Rapid prototyping is the ability to create a prototype, or a wireframe, quickly. There are a lot of different tools out there that can help you get started wireframing, and some of them are even free. Of course, you can always start your wireframes with some paper and a pencil, but these tools are to help you create a high-fidelity wireframe that's professional and presentable to your client.
Here are a few prototyping tools you might want to check out. There are a lot more available, however. This is just a small list to help you get started.
Photoshop and Illustrator
A popular way for web designers to wireframe is in Photoshop and Illustrator. While both of these programs have a lot of diverse tools to create spectacular looking prototypes, they weren't created solely to make wireframes. You'll run into issues that you won't have if you're using something that was created with prototyping in mind.
Also, your wireframes might be a little more difficult to update and make iterations on the fly since both software are so giant. If you'd like your client to see your work, you'll have to create PDFs or JPGs that they can see since you can't rely on all clients to have Photoshop or Illustrator on their systems. Also, these software make it impossible to create a clickable prototype unless you import them into something like Marvel.
However, if you already have Photoshop and have been using it for quite awhile with confidence, then using a tool like Marvel can really help sell your designs since you'll be able to show something other than a static comp.
Balsamiq is a paid app that's available as a desktop download or through the web app. What's great about Balsamiq is that you can use their UI library to add elements quickly. In something like Photoshop you'll have to actually create the square for a button and then add text to it. With Balsamiq, they've already created a bunch of buttons so you can just drag one to where you want it to be and then edit it.
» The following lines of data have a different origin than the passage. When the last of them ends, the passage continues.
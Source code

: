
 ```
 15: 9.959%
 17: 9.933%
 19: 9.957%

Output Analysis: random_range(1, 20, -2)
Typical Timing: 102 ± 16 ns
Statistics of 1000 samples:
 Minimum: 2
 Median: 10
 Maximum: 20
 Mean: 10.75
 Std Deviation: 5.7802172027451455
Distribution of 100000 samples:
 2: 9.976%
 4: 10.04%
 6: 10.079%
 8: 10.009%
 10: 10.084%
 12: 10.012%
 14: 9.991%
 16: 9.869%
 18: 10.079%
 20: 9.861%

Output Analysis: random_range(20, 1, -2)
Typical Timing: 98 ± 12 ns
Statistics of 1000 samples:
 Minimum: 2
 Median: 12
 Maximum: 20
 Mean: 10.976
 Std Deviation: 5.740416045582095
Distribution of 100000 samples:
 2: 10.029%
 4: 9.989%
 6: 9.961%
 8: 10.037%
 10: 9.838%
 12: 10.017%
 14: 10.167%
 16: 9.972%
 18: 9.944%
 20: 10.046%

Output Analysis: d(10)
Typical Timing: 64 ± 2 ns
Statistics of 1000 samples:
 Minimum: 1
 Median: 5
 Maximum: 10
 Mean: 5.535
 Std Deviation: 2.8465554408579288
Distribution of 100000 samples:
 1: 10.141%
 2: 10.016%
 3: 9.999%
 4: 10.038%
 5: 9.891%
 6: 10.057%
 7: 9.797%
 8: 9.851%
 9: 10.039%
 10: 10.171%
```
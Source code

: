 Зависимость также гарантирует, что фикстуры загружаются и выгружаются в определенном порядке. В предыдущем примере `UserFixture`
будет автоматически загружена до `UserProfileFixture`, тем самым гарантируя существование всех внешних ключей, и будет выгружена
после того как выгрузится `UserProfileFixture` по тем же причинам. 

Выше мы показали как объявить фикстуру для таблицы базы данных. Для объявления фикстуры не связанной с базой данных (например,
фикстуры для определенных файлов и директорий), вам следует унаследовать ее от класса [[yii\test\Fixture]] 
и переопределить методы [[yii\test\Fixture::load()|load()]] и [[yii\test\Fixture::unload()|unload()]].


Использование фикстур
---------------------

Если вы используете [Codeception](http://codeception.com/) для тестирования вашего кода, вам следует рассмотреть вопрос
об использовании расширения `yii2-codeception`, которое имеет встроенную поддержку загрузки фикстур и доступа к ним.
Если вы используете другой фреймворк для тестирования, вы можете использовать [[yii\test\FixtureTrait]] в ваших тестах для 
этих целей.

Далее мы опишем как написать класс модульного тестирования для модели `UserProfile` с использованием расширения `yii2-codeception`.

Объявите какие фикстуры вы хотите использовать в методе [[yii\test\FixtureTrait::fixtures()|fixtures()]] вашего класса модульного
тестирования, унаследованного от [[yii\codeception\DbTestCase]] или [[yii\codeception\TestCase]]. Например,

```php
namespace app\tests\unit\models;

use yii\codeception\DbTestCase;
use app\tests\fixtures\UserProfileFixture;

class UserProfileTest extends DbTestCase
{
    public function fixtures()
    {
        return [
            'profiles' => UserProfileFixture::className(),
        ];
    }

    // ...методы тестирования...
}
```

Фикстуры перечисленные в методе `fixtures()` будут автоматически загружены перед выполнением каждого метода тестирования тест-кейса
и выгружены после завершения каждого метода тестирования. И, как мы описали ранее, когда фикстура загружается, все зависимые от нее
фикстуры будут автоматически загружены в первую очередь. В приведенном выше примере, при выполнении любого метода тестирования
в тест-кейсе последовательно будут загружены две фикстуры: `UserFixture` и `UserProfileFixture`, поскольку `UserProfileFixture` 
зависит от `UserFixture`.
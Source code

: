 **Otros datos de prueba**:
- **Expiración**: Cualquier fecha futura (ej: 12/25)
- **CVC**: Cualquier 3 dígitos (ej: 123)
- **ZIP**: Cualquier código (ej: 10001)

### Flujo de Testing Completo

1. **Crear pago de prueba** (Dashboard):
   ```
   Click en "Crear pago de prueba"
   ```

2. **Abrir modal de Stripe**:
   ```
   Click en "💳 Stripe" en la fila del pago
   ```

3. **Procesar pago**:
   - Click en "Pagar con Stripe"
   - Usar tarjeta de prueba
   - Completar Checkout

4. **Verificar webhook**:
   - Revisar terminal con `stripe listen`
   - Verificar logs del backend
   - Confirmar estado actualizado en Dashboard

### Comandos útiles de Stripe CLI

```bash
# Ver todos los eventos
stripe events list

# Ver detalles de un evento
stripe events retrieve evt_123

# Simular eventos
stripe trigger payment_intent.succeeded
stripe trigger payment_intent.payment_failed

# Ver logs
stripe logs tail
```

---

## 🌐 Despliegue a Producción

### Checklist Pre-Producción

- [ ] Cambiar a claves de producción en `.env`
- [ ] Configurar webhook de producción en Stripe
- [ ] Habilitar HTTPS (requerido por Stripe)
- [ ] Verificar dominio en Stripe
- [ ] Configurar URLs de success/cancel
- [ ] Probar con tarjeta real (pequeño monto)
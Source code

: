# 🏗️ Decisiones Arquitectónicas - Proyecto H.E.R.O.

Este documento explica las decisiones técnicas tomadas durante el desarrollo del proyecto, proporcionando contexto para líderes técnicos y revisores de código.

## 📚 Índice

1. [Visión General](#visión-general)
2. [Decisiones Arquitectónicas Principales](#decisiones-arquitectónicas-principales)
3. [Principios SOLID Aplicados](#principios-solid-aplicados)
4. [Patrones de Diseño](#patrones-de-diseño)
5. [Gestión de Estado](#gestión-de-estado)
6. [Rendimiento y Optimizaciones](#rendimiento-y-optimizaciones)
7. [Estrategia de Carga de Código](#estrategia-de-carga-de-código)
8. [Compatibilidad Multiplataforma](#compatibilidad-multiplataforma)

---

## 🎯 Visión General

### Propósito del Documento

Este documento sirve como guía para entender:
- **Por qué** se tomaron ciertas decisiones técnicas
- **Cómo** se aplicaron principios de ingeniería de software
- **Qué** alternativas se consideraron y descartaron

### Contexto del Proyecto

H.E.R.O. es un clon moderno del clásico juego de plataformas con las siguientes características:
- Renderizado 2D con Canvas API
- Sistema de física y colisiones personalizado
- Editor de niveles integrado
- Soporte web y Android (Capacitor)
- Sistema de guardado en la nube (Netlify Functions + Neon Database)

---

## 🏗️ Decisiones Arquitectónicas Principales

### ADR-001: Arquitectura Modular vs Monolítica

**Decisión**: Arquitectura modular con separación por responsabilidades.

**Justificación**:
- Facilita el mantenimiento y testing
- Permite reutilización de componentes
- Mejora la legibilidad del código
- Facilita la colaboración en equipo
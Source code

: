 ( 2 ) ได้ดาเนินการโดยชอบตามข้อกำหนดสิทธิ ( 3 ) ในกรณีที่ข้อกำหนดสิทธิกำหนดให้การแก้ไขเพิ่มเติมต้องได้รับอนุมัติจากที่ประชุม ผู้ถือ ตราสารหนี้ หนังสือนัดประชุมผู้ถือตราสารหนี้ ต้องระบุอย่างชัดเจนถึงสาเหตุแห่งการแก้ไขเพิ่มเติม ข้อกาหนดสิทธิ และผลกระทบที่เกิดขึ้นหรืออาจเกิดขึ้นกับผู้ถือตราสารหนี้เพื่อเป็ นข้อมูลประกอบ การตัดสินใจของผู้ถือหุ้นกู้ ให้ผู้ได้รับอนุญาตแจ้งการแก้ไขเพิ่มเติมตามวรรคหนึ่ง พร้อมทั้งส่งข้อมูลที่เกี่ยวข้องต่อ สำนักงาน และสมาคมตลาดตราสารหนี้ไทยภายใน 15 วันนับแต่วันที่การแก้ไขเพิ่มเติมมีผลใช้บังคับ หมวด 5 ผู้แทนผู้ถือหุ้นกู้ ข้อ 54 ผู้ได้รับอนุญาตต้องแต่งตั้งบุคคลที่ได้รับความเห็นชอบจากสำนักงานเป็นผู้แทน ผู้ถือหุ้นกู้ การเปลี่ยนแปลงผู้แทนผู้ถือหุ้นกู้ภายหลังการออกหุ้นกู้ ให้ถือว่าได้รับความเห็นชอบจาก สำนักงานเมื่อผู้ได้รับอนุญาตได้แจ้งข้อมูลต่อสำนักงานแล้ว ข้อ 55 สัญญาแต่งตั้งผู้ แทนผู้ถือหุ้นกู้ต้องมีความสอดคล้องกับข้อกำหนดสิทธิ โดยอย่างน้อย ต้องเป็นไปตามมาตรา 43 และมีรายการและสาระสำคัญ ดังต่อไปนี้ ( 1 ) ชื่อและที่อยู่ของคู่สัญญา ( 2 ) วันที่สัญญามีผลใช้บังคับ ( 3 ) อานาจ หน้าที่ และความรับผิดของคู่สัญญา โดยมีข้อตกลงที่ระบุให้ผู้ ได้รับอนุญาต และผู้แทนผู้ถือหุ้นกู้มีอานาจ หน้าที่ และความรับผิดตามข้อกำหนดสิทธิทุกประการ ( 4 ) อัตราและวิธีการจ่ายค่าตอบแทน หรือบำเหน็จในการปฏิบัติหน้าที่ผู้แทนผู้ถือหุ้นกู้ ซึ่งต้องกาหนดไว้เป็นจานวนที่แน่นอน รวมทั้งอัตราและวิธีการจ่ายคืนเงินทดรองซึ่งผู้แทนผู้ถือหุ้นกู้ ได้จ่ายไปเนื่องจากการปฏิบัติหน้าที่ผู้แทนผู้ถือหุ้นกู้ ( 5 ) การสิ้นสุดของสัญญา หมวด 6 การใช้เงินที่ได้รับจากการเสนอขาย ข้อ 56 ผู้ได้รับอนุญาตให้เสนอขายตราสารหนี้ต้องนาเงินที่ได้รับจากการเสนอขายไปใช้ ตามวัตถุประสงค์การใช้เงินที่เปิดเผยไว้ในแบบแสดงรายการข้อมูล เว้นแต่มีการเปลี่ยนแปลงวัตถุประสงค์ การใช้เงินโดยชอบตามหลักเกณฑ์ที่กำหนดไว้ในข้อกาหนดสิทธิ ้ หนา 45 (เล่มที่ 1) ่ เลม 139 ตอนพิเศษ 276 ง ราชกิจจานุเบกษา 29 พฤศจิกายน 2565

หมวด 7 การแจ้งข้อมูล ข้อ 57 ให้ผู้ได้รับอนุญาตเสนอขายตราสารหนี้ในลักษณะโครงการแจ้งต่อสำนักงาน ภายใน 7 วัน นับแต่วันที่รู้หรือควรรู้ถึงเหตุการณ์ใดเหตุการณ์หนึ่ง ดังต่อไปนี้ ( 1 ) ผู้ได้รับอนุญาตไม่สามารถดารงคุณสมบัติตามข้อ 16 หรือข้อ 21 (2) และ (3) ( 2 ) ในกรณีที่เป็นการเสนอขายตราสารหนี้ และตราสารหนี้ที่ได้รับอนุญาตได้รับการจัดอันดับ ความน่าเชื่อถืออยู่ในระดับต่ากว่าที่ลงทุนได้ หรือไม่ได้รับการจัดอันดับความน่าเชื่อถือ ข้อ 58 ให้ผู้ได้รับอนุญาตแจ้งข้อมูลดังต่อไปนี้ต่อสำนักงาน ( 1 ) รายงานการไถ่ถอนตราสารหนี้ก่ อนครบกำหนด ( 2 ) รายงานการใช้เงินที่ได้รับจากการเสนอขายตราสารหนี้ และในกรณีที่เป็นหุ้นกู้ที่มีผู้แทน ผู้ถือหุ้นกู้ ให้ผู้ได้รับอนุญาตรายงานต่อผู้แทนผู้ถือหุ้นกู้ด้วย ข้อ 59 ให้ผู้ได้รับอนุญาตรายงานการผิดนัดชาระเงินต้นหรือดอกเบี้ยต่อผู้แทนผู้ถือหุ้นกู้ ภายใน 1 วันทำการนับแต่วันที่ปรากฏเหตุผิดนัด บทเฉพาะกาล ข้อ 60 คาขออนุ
When creating a first wireframe, you shouldn't worry about making everything absolutely perfect. Balsamiq says that they "really shine during the early stages of designing a new interface. Mockups offers the same speed and rough feel as sketching with a pencil, with the advantage of the digital medium. You can drag and drop or resize or rearrange without having to bring out your giant pink eraser or start all the way over.
According to Balsamiq's site, "Mockups intentionally make your wireframes scream both 'This is not final!' and 'I just threw this together,' eliciting honest feedback, which results in better wireframes, easier-to-use features, and happier users of your product."
If Balsamiq Mockups sounds like something that could solve some of your wireframing woes, then go ahead and sign up for a free 30-day trial. All the different versions have the same free trial.
The most popular option is Mockups 3 for Desktop which is an application that you'll install on your computer and is priced by user, not machine. Mockups 3 for Desktop starts at $89.
There's also an app version of Balsamiq called myBalsamiq. The app version is priced per project and starts at $12 a month for personal use.
If you're looking to spend money on a tool that has a lot of features, Axure might be for you.
Axure is paid prototyping tool that starts at $289 per license. Axure also has a free trial available. Something that's great about a paid tool is that you'll be able to get support to help you troubleshoot issues from the company. Axure includes a cloud hosting system called axureShare so that you can upload your work and someone else can view it in any browser, which is helpful for sharing your ideas with your clients.
You can drag and drop what are called "widgets" to customize your design. It's also possible to change the look of all widgets and save them for reuse. Items like headers and navigation will be available on all pages of your site, so you can save them as such.
I wanted to still include Macaw in this list, even though it's much more than just a prototyping tool. While Macaw may look like just an image editor, it has a higher functionality. The layouts that you create are turned into semantic HTML and CSS.
Macaw has a layout engine called Stream, which, according to Macaw.com, "calculates all of the properties necessary (floats, clears, margins, etc) to place the elements into a static document flow just as a seasoned developer would." Alchemy is the name of the design-to-code engine that Macaw utilizes to, you guessed it, turn your designs into code.
While it may seem like Macaw can replace development, you shouldn't let it do all of the work for you. Let Macaw help you, but still develop on your own.
You can try Macaw free for 30 days. They have two different prices, $179 for Professionals and $99 for Learners. They're working on the honor system and ask that professionals not use the Learners pricing. Macaw is available for Mac and PC.